“INSIGHT: SCOTUS Should Clear Up Section 101 Patent Test Confusion,” Bloomberg Law

August 27, 2020

In an article published on August 27, 2020 in Bloomberg Law, Michael Cicero provides insight on the recent orders issued by the Federal Circuit involving last year’s ruling on the patent eligibility test, which have only clouded the issues more.

In a July 31 order, the U.S. Court of Appeals for the Federal Circuit denied full panel review of its controversial 2019 panel decision in American Axle & Mfg. Inc. v. Neapco Holdings LLC, which had extended the doctrine of patent ineligibility under 35 U.S.C. § 101 to mechanical inventions.

Instead of granting full panel review, the Federal Circuit issued a modified 2-1 panel decision that continued to hold several of the litigated patent claims ineligible under § 101 for being directed to a “law of nature,” while remanding the case back to the district court for further analysis of another set of claims. Dissenting from that decision, Judge Kimberly A. Moore remarked: “The majority’s holding that these claims to manufacturing an automotive drive shaft are ineligible has sent shock waves through the patent community,” citing several publications, including Cicero’s December 2019 Bloomberg Law article that had discussed the original panel decision.

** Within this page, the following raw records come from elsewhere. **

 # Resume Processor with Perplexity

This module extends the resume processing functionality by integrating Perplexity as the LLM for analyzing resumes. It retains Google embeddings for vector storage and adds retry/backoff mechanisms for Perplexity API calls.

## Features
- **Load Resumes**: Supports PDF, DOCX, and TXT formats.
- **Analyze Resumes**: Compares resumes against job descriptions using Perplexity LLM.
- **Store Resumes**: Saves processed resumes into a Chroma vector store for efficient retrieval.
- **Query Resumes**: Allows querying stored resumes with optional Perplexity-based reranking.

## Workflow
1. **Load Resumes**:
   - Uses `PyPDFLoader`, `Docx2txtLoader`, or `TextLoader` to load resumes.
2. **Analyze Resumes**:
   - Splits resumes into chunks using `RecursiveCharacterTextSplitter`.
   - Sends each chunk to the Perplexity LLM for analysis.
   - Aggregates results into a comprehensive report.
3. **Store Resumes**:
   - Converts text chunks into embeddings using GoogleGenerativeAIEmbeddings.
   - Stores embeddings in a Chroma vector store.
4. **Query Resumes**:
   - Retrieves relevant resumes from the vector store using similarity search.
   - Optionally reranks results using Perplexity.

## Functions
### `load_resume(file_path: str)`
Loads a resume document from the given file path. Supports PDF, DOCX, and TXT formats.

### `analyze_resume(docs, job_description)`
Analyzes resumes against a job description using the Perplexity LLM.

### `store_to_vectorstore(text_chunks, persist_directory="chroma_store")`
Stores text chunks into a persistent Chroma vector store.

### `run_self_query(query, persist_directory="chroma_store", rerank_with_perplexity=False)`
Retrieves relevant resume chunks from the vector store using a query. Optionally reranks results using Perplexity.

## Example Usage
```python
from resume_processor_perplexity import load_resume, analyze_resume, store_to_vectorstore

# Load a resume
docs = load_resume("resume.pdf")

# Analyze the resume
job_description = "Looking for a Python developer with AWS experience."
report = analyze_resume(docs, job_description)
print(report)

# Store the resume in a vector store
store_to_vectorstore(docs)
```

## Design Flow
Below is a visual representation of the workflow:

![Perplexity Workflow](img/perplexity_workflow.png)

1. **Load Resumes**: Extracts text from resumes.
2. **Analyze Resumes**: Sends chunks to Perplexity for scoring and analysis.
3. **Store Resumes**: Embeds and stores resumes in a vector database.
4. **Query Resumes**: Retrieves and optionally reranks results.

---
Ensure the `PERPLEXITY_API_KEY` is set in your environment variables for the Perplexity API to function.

“The judicial acrimony generated in American Axle reflects a state of confusion that screams for U.S. Supreme Court review of the modified panel decision,” explained Cicero. “Earlier this year, the Supreme Court denied review of several cases presenting Section 101 issues, signaling reluctance to address any more Section 101 cases.”

Cicero said it’s up to the U.S. Supreme Court to review the case to end the abject uncertainty plaguing Section 101 law. Barring intervention by either the Supreme Court or Congress, abject uncertainty will continue to plague Section 101 law, and patent owners contemplating litigation will now still need to account for the possibility of a patent ineligibility defense, regardless of the type of invention embodied in the patent claims.

“Prospective patent applicants with inventions involving trial-and-error iterations should strive to both stress in the specification and to recite in the claims, all novel aspects of the invention beyond performing such iterations, so as to provide as many factual distinctions from American Axle as possible,” said Cicero.